Start of Block

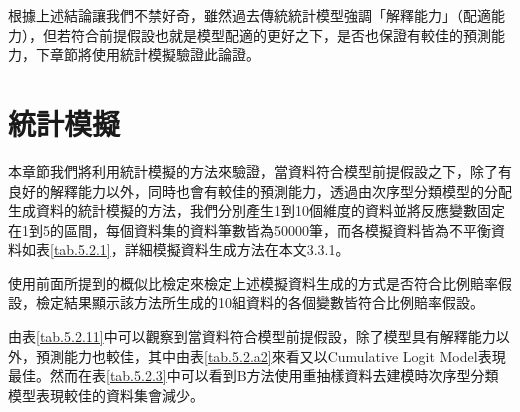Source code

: 	根據上述結論讓我們不禁好奇，雖然過去傳統統計模型強調「解釋能力」（配適能力），但若符合前提假設也就是模型配適的更好之下，是否也保證有較佳的預測能力，下章節將使用統計模擬驗證此論證。


\section{統計模擬}

	本章節我們將利用統計模擬的方法來驗證，當資料符合模型前提假設之下，除了有良好的解釋能力以外，同時也會有較佳的預測能力，透過由次序型分類模型的分配生成資料的統計模擬的方法，我們分別產生1到10個維度的資料並將反應變數固定在1到5的區間，每個資料集的資料筆數皆為50000筆，而各模擬資料皆為不平衡資料如表\ref{tab.5.2.1}，詳細模擬資料生成方法在本文3.3.1。

	使用前面所提到的概似比檢定來檢定上述模擬資料生成的方式是否符合比例賠率假設，檢定結果顯示該方法所生成的10組資料的各個變數皆符合比例賠率假設。

\begin{table}[H]
	\small
    \centering
    \extrarowheight=5pt
    \caption{模擬資料目標變數樣態}\label{tab.5.2.1}
\end{table}


	由表\ref{tab.5.2.11}中可以觀察到當資料符合模型前提假設，除了模型具有解釋能力以外，預測能力也較佳，其中由表\ref{tab.5.2.a2}來看又以Cumulative Logit Model表現最佳。然而在表\ref{tab.5.2.3}中可以看到B方法使用重抽樣資料去建模時次序型分類模型表現較佳的資料集會減少。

End of Block

## WHAT TO PRODUCE
Keep each line of the records exactly as it is while transcribing them, but leave the images behind.

## ANSWER SECTION
Source code

: 	根據上述結論讓我們不禁好奇，雖然過去傳統統計模型強調「解釋能力」（配適能力），但若符合前提假設也就是模型配適的更好之下，是否也保證有較佳的預測能力，下章節將使用統計模擬驗證此論證。


\section{統計模擬}

	本章節我們將利用統計模擬的方法來驗證，當資料符合模型前提假設之下，除了有良好的解釋能力以外，同時也會有較佳的預測能力，透過由次序型分類模型的分配生成資料的統計模擬的方法，我們分別產生1到10個維度的資料並將反應變數固定在1到5的區間，每個資料集的資料筆數皆為50000筆，而各模擬資料皆為不平衡資料如表\ref{tab.5.2.1}，詳細模擬資料生成方法在本文3.3.1。

	使用前面所提到的概似比檢定來檢定上述模擬資料生成的方式是否符合比例賠率假設，檢定結果顯示該方法所生成的10組資料的各個變數皆符合比例賠率假設。

\begin{table}[H]
	\small
    \centering
    \extrarowheight=5pt
    \caption{模擬資料目標變數樣態}\label{tab.5.2.1}
\end{table}


	由表\ref{tab.5.2.11}中可以觀察到當資料符合模型前提假設，除了模型具有解釋能力以外，預測能力也較佳，其中由表\ref{tab.5.2.a2}來看又以Cumulative Logit Model表現最佳。然而在表\ref{tab.5.2.3}中可以看到B方法使用重抽樣資料去建模時次序型分類模型表現較佳的資料集會減少。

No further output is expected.